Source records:
===============
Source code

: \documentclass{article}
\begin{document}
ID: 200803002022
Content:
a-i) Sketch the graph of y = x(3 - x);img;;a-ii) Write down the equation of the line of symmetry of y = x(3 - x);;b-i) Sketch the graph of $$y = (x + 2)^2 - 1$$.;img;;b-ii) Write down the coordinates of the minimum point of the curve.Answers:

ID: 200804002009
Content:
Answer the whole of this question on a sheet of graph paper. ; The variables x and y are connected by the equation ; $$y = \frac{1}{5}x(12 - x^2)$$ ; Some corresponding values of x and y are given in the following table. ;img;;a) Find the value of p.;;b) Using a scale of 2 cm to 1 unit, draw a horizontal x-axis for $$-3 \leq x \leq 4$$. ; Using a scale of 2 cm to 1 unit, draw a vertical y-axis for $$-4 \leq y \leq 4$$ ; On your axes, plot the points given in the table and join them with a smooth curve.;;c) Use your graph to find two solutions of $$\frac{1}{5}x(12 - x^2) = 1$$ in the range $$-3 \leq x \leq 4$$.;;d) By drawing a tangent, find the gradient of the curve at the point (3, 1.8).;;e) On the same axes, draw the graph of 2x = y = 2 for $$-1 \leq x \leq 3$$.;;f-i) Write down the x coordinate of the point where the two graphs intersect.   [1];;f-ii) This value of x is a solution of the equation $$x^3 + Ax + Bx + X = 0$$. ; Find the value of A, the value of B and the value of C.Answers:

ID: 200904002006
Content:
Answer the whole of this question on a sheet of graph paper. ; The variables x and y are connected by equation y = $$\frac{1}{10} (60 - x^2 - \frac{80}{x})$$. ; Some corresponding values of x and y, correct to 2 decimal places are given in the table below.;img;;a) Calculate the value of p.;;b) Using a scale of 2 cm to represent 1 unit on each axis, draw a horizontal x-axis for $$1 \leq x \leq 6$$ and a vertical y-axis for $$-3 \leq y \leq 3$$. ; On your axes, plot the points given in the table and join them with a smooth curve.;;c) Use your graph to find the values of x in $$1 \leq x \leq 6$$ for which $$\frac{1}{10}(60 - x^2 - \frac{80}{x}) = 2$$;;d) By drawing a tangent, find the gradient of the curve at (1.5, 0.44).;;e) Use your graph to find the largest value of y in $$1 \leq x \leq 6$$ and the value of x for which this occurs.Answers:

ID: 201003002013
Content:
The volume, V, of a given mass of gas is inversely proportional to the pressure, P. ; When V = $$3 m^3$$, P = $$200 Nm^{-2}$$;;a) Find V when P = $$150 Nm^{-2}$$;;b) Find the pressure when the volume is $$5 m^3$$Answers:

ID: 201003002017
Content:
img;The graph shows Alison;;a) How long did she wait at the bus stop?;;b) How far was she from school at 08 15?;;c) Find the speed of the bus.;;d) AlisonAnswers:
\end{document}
===============
### BRIEF
Keep only the lines from the one containing "img;The graph shows" through the final line of the records, and transcribe them exactly.

### ANSWER BOX
img;The graph shows Alison;;a) How long did she wait at the bus stop?;;b) How far was she from school at 08 15?;;c) Find the speed of the bus.;;d) AlisonAnswers:
\end{document}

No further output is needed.